3) Kommt bei der Übertragung von Anteilen an einer grundbesitzenden Gesellschaft der Steuerschuldner seiner Anzeigepflicht nach § 19 Abs. 1 S. 1 Nr. 6 GrEStG nicht ordnungsgemäß nach, scheidet gemäß § 16 Abs. 5 GrEStG eine Abstandnahme von der Steuerfestsetzung auch dann aus, wenn die Anzeige bis zum Ergehen des GrESt-Bescheides und vor dem Abschluß des Aufhebungsvertrages nachgeholt wird (entgegen BFH-Beschl. v. 17.03.2006 II B 157/05, BFH/NV 2006, 1341).
Normenkette
GrEStG § 16 Abs. 2 Nr. 1, Abs. 5, § 19 Abs. 1 S. 1 Nr. 6, § 1 Abs. 3
Nachgehend
Tatbestand
Streitig ist, ob von der Besteuerung eines Erwerbsvorgangs i.S. des § 1 Abs. 3 Grunderwerbsteuergesetz (GrEStG), den die Kaufvertragsparteien rückabgewickelt haben, gem. § 16 GrEStG Abstand zu nehmen ist.
Die Klägerin (Klin.) ist eine Kapitalgesellschaft.

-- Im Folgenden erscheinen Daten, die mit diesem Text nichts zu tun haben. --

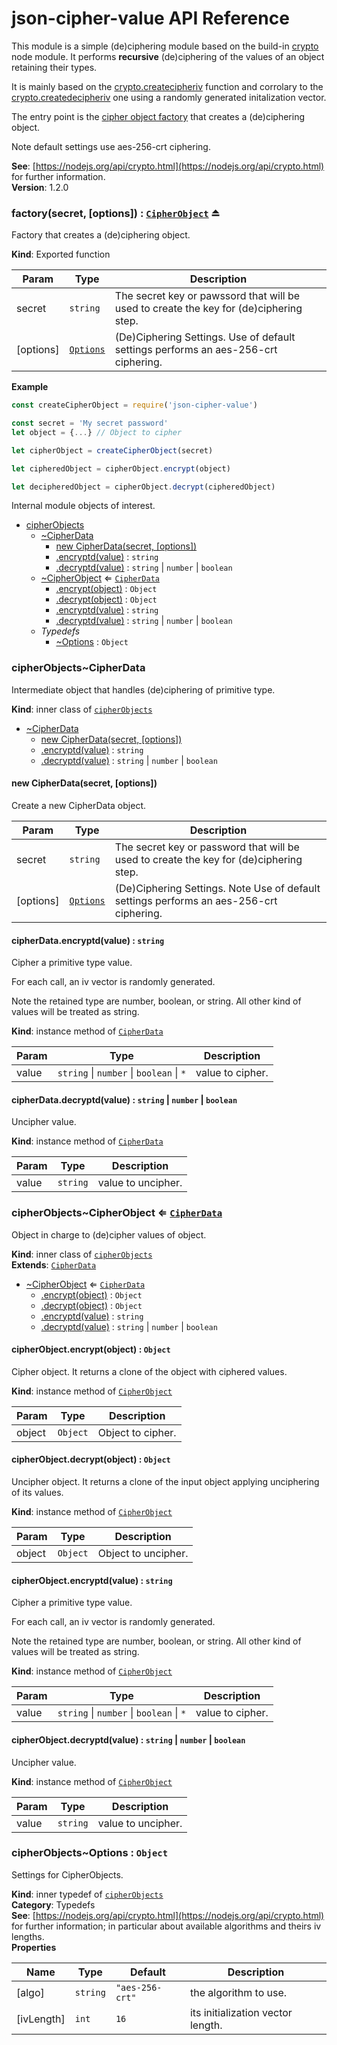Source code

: # json-cipher-value API Reference

This module is a simple (de)ciphering module based on the build-in
[crypto](https://nodejs.org/api/crypto.html) node module. It performs
**recursive** (de)ciphering of the values of an object retaining their types.

It is mainly based on the [crypto.createcipheriv](https://nodejs.org/api/crypto.html#crypto_crypto_createcipheriv_algorithm_key_iv_options)
function and corrolary to the [crypto.createdecipheriv](https://nodejs.org/api/crypto.html#crypto_crypto_createdecipheriv_algorithm_key_iv_options)
one using a randomly generated initalization vector.

The entry point is the [cipher object factory](module:json-cipher-value~factory) that creates
a (de)ciphering object.

Note default settings use aes-256-crt ciphering.

**See**: [https://nodejs.org/api/crypto.html](https://nodejs.org/api/crypto.html) for further information.  
**Version**: 1.2.0  
<a name="exp_module_json-cipher-value--factory"></a>

### factory(secret, [options]) : [<code>CipherObject</code>](#module_cipherObjects..CipherObject) ⏏
Factory that creates a (de)ciphering object.

**Kind**: Exported function  

| Param | Type | Description |
| --- | --- | --- |
| secret | <code>string</code> | The secret key or pawssord that will be used to create the  key for (de)ciphering step. |
| [options] | [<code>Options</code>](#module_cipherObjects..Options) | (De)Ciphering Settings.  Use of default settings performs an aes-256-crt ciphering. |

**Example**  
```js
const createCipherObject = require('json-cipher-value')

const secret = 'My secret password'
let object = {...} // Object to cipher

let cipherObject = createCipherObject(secret)

let cipheredObject = cipherObject.encrypt(object)

let decipheredObject = cipherObject.decrypt(cipheredObject)
```

Internal module objects of interest.


* [cipherObjects](#module_cipherObjects)
    * [~CipherData](#module_cipherObjects..CipherData)
        * [new CipherData(secret, [options])](#new_module_cipherObjects..CipherData_new)
        * [.encryptd(value)](#module_cipherObjects..CipherData+encryptd) : <code>string</code>
        * [.decryptd(value)](#module_cipherObjects..CipherData+decryptd) : <code>string</code> \| <code>number</code> \| <code>boolean</code>
    * [~CipherObject](#module_cipherObjects..CipherObject) ⇐ [<code>CipherData</code>](#module_cipherObjects..CipherData)
        * [.encrypt(object)](#module_cipherObjects..CipherObject+encrypt) : <code>Object</code>
        * [.decrypt(object)](#module_cipherObjects..CipherObject+decrypt) : <code>Object</code>
        * [.encryptd(value)](#module_cipherObjects..CipherData+encryptd) : <code>string</code>
        * [.decryptd(value)](#module_cipherObjects..CipherData+decryptd) : <code>string</code> \| <code>number</code> \| <code>boolean</code>
    * _Typedefs_
        * [~Options](#module_cipherObjects..Options) : <code>Object</code>

<a name="module_cipherObjects..CipherData"></a>

### cipherObjects~CipherData
Intermediate object that handles (de)ciphering of primitive type.

**Kind**: inner class of [<code>cipherObjects</code>](#module_cipherObjects)  

* [~CipherData](#module_cipherObjects..CipherData)
    * [new CipherData(secret, [options])](#new_module_cipherObjects..CipherData_new)
    * [.encryptd(value)](#module_cipherObjects..CipherData+encryptd) : <code>string</code>
    * [.decryptd(value)](#module_cipherObjects..CipherData+decryptd) : <code>string</code> \| <code>number</code> \| <code>boolean</code>

<a name="new_module_cipherObjects..CipherData_new"></a>

#### new CipherData(secret, [options])
Create a new CipherData object.


| Param | Type | Description |
| --- | --- | --- |
| secret | <code>string</code> | The secret key or password that will be used to create the  key for (de)ciphering step. |
| [options] | [<code>Options</code>](#module_cipherObjects..Options) | (De)Ciphering Settings.  Note Use of default settings performs an aes-256-crt ciphering. |

<a name="module_cipherObjects..CipherData+encryptd"></a>

#### cipherData.encryptd(value) : <code>string</code>
Cipher a primitive type value.

For each call, an iv vector is randomly generated.

Note the retained type are number, boolean, or string. All other kind of values
will be treated as string.

**Kind**: instance method of [<code>CipherData</code>](#module_cipherObjects..CipherData)  

| Param | Type | Description |
| --- | --- | --- |
| value | <code>string</code> \| <code>number</code> \| <code>boolean</code> \| <code>\*</code> | value to cipher. |

<a name="module_cipherObjects..CipherData+decryptd"></a>

#### cipherData.decryptd(value) : <code>string</code> \| <code>number</code> \| <code>boolean</code>
Uncipher value.

**Kind**: instance method of [<code>CipherData</code>](#module_cipherObjects..CipherData)  

| Param | Type | Description |
| --- | --- | --- |
| value | <code>string</code> | value to uncipher. |

<a name="module_cipherObjects..CipherObject"></a>

### cipherObjects~CipherObject ⇐ [<code>CipherData</code>](#module_cipherObjects..CipherData)
Object in charge to (de)cipher values of object.

**Kind**: inner class of [<code>cipherObjects</code>](#module_cipherObjects)  
**Extends**: [<code>CipherData</code>](#module_cipherObjects..CipherData)  

* [~CipherObject](#module_cipherObjects..CipherObject) ⇐ [<code>CipherData</code>](#module_cipherObjects..CipherData)
    * [.encrypt(object)](#module_cipherObjects..CipherObject+encrypt) : <code>Object</code>
    * [.decrypt(object)](#module_cipherObjects..CipherObject+decrypt) : <code>Object</code>
    * [.encryptd(value)](#module_cipherObjects..CipherData+encryptd) : <code>string</code>
    * [.decryptd(value)](#module_cipherObjects..CipherData+decryptd) : <code>string</code> \| <code>number</code> \| <code>boolean</code>

<a name="module_cipherObjects..CipherObject+encrypt"></a>

#### cipherObject.encrypt(object) : <code>Object</code>
Cipher object. It returns a clone of the object with ciphered values.

**Kind**: instance method of [<code>CipherObject</code>](#module_cipherObjects..CipherObject)  

| Param | Type | Description |
| --- | --- | --- |
| object | <code>Object</code> | Object to cipher. |

<a name="module_cipherObjects..CipherObject+decrypt"></a>

#### cipherObject.decrypt(object) : <code>Object</code>
Uncipher object. It returns a clone of the input object applying unciphering of its values.

**Kind**: instance method of [<code>CipherObject</code>](#module_cipherObjects..CipherObject)  

| Param | Type | Description |
| --- | --- | --- |
| object | <code>Object</code> | Object to uncipher. |

<a name="module_cipherObjects..CipherData+encryptd"></a>

#### cipherObject.encryptd(value) : <code>string</code>
Cipher a primitive type value.

For each call, an iv vector is randomly generated.

Note the retained type are number, boolean, or string. All other kind of values
will be treated as string.

**Kind**: instance method of [<code>CipherObject</code>](#module_cipherObjects..CipherObject)  

| Param | Type | Description |
| --- | --- | --- |
| value | <code>string</code> \| <code>number</code> \| <code>boolean</code> \| <code>\*</code> | value to cipher. |

<a name="module_cipherObjects..CipherData+decryptd"></a>

#### cipherObject.decryptd(value) : <code>string</code> \| <code>number</code> \| <code>boolean</code>
Uncipher value.

**Kind**: instance method of [<code>CipherObject</code>](#module_cipherObjects..CipherObject)  

| Param | Type | Description |
| --- | --- | --- |
| value | <code>string</code> | value to uncipher. |

<a name="module_cipherObjects..Options"></a>

### cipherObjects~Options : <code>Object</code>
Settings for CipherObjects.

**Kind**: inner typedef of [<code>cipherObjects</code>](#module_cipherObjects)  
**Category**: Typedefs  
**See**: [https://nodejs.org/api/crypto.html](https://nodejs.org/api/crypto.html) for further information; in particular about
available algorithms and theirs iv lengths.  
**Properties**

| Name | Type | Default | Description |
| --- | --- | --- | --- |
| [algo] | <code>string</code> | <code>&quot;aes-256-crt&quot;</code> | the algorithm to use. |
| [ivLength] | <code>int</code> | <code>16</code> | its initialization vector length. |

Sie erwarb mit privatschriftlichem Kaufvertrag vom 18.12.2002 von ihrer Muttergesellschaft, der Fa. D AG. (im Weiteren D AG), 100 v.H. der Geschäftsanteile an der Fa. DB GmbH (im Weiteren DB GmbH) im Nennbetrag von DM 200.000,00. Die Abtretung der Geschäftsanteile wurde am 19.12.2002 von einem im Ausland ansässigen Notar öffentlich beurkundet.
Die DB GmbH war und ist Eigentümerin inländischen Grundbesitzes.
Weder der Notar noch die Klin. zeigten zunächst dem für die Grunderwerbbesteuerung zuständigen Finanzamt (FA), dem Beklagten (Bekl.), den Erwerb der Geschäftsanteile an. Nach Angaben der Klin. sei man erst Anfang März 2003 durch die beauftragte Wirtschaftsprüfungsgesellschaft darauf aufmerksam gemacht worden, dass die Übertragung der Geschäftsanteile Grunderwerbsteuer (GrESt) gem. § 1 Abs. 3 GrEStG auslösen würde.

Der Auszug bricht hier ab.